Sesampainya di El Tari kami langsung mencari tempat parkir dan menentukan lokasi yang sedikit longgar di depan pintu kedatangan untuk prosesi pengalungan selendang. Pesawat mendarat tepat waktu dan tak lama kemudian, wullaaaaaa…. Telah berdiri di hadapan kami tiga sosok baru yang menampakkan senyum lebar mereka, mas I Wayan Juniartha (Indonesian Program Coordinator), mbak Kadek Purnami (Community Development Manager) dan Jon Doust (penulis novel Boy On A Wire dan In The Highlands asal Albany, Western Australia).  Sambil menunggu seluruh bagasi dimasukan ke mobil, kami manfaatkan dengan saling bertegur sapa dan berfoto bersama. Mbak Kadek menanyakan beberapa hal mengenai motif selendang Timor dan Mr. Jon yang selalu mengeluarkan joke-joke renyahnya secara spontan. Saya langsung ingat, 5 jam sebelumnya ketika membaca profilnya di Wikipedia, rupanya ada bukti kalau beliau itu juga seorang  ‘stand up komedian’ yang sering tampil di beberapa festival komedi di Australia. Pantaaaas.

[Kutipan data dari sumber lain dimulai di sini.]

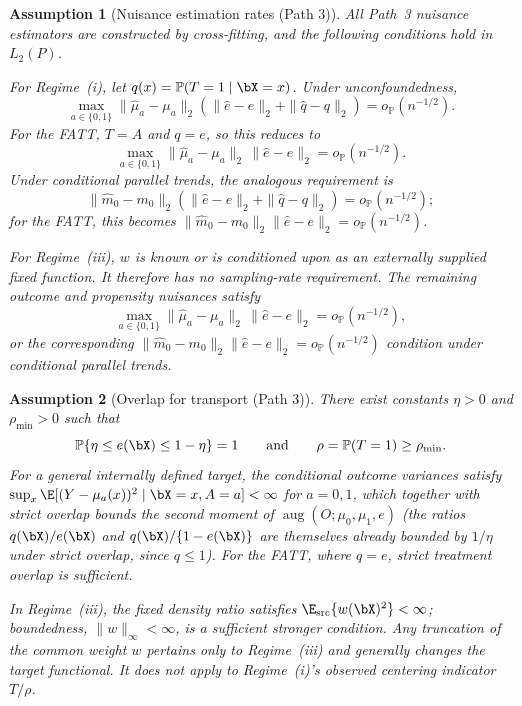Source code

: \documentclass{article}
\newtheorem{assumption}{Assumption}
\renewcommand{\P}{\mathbb{P}}
\begin{document}
\begin{assumption}[Nuisance estimation rates (Path 3)]\label{RC8}
All Path~3 nuisance estimators are constructed by cross-fitting, and the following conditions hold in $L_2(P)$.

For Regime~(i), let $q(x)=\P(T=1\mid\bX=x)$. Under unconfoundedness,
\[
\max_{a\in\{0,1\}}
\|\widehat\mu_a-\mu_a\|_2
\left(
\|\widehat e-e\|_2+\|\widehat q-q\|_2
\right)
=
o_{\P}(n^{-1/2}).
\]
For the FATT, $T=A$ and $q=e$, so this reduces to
\[
\max_{a\in\{0,1\}}
\|\widehat\mu_a-\mu_a\|_2
\,
\|\widehat e-e\|_2
=
o_{\P}(n^{-1/2}).
\]
Under conditional parallel trends, the analogous requirement is
\[
\|\widehat m_0-m_0\|_2
\left(
\|\widehat e-e\|_2+\|\widehat q-q\|_2
\right)
=
o_{\P}(n^{-1/2});
\]
for the FATT, this becomes
$\|\widehat m_0-m_0\|_2\|\widehat e-e\|_2
=o_{\P}(n^{-1/2})$.

For Regime~(iii), $w$ is known or is conditioned upon as an externally supplied fixed function. It therefore has no sampling-rate requirement. The remaining outcome and propensity nuisances satisfy
\[
\max_{a\in\{0,1\}}
\|\widehat\mu_a-\mu_a\|_2
\,
\|\widehat e-e\|_2
=
o_{\P}(n^{-1/2}),
\]
or the corresponding
$\|\widehat m_0-m_0\|_2\|\widehat e-e\|_2
=o_{\P}(n^{-1/2})$
condition under conditional parallel trends.
\end{assumption}

\begin{assumption}[Overlap for transport (Path 3)]\label{RC9}
There exist constants $\eta>0$ and $\rho_{\min}>0$ such that
\[
\P\{\eta\leq e(\bX)\leq1-\eta\}=1
\qquad\text{and}\qquad
\rho=\P(T=1)\geq\rho_{\min}.
\]
For a general internally defined target, the conditional outcome variances satisfy $\sup_x\E[(Y-\mu_a(x))^2\mid\bX=x,A=a]<\infty$ for $a=0,1$, which together with strict overlap bounds the second moment of $\operatorname{aug}(O;\mu_0,\mu_1,e)$ (the ratios $q(\bX)/e(\bX)$ and $q(\bX)/\{1-e(\bX)\}$ are themselves already bounded by $1/\eta$ under strict overlap, since $q\leq1$). For the FATT, where $q=e$, strict treatment overlap is sufficient.

In Regime~(iii), the fixed density ratio satisfies
$\E_{\mathrm{src}}\{w(\bX)^2\}<\infty$; boundedness,
$\|w\|_\infty<\infty$, is a sufficient stronger condition. Any truncation of the common weight $w$ pertains only to Regime~(iii) and generally changes the target functional. It does not apply to Regime~(i)'s observed centering indicator $T/\rho$.
\end{assumption}
\end{document}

Kesan pertama yang menyenangkan.
Dari bandara kami langsung menuju Hotel Romyta (hotel yang mensponsori kegiatan Satellite kami), meletakkan barang-barang lalu kami berpisah sejenak. Romo Amanche bersama Kim, Mr, Jon, Mbak Kadek, dan Mas Jun menuju ke Twin’s Resto untuk makan siang, sedangkan saya harus kembali mengantar pulang kedua siswi Giovanni (Santi dan temannya) pulang ke rumah di Oeba.

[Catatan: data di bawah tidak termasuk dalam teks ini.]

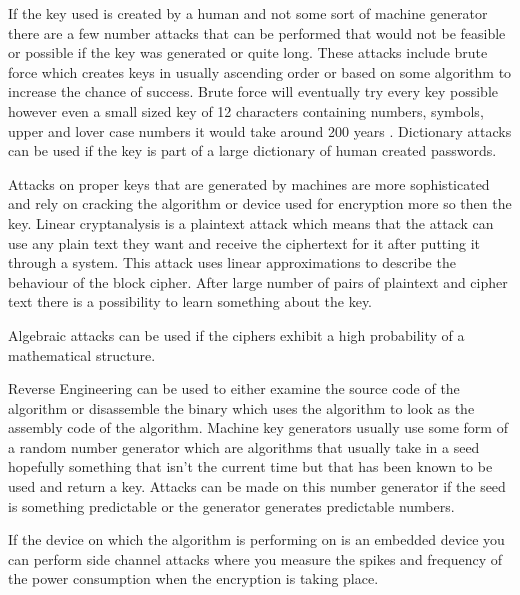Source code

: If the key used is created by a human and not some sort of machine generator there are a few number attacks that can be performed that would not be feasible or possible if the key was generated or quite long. These attacks include brute force which creates keys in usually ascending order or based on some algorithm to increase the chance of success. Brute force will eventually try every key possible however even a small sized key of 12 characters containing numbers, symbols, upper and lover case numbers it would take around 200 years \cite{brute}. 
Dictionary attacks can be used if the key is part of a large dictionary of human created passwords. 

Attacks on proper keys that are generated by machines are more sophisticated and rely on cracking the algorithm or device used for encryption more so then the key.
Linear cryptanalysis \cite{cipher-attacks} is a plaintext attack which means that the attack can use any plain text they want and receive the ciphertext for it after putting it through a system. This attack uses linear approximations to describe the behaviour of the block cipher. After large number of pairs of plaintext and cipher text there is a possibility to learn something about the key.

Algebraic attacks \cite{cipher-attacks} can be used if the ciphers exhibit a high probability of a mathematical structure. 

Reverse Engineering \cite{cipher-attacks} can be used to either examine the source code of the algorithm or disassemble the binary which uses the algorithm to look as the assembly code of the algorithm.
Machine key generators usually use some form of a random number generator which are algorithms that usually take in a seed hopefully something that isn't the current time but that has been known to be used and return a key. Attacks can be made on this number generator if the seed is something predictable or the generator generates predictable numbers. 

If the device on which the algorithm is performing on is an embedded device you can perform side channel attacks \cite{cipher-attacks} where you measure the spikes and frequency of the power consumption when the encryption is taking place. 

%
%
%
%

Pukul 20.00 WITA, masih di tanggal 9 Oktober 2012, romo Amanche menelpon saya untuk segera menuju ke pelataran SMA Giovanni. Rupanya teman-teman komunitas (Mario Lawi, Diakon Arkhy Manek, Pion Ratulolly, Djo Izmail) sudah menunggu di sana. Om Roy dkk sedang menggarap dekorasi panggung, sedangkan kami memantapkan lagi agenda-agenda besoknya. Malam itu kami tidur di SMA Giovanni.
Paginya kami bubar. Romo Amanche akan menghadiri misa bersama Bapa Uskup di Katedral, Mario akan kuliah, hanya saya dan Djho yang punya waktu kosong sepanjang hari ini sehingga bisa menemami Mr.Jon, dkk keliling Kupang sebelum melakukan jumpa pers di redaksi Timor Ekspress jam 12 siangnya.
Tepat pukul 9 pagi saya dan Djho menuju ke Hotel Romyta. 10 menit kemudian Kim datang dan kami langsung menuju ke arah Barat kota Kupang. Mas Jun ingin melihat Santarang alias Sabana Lontar Karang yang bisa ditemui di sepanjang Namosain menuju ke Pelabuhan Tenau.
Di perjalanan mas Jun berkomentar, “Cuma ada di Kupang, saya bisa melihat langit pagi yang biru bersih tanpa setitik awan pun..” Kami menuju ke pelabuhan, memotret sekitar 10 menit lalu kembali ke Namosain. Mbak Kadek tak henti-hentinya memotret menggunakan Samsung Galaxy tab-nya, mengeditnya di Instagram lalu mengirimkannya ke Twitter.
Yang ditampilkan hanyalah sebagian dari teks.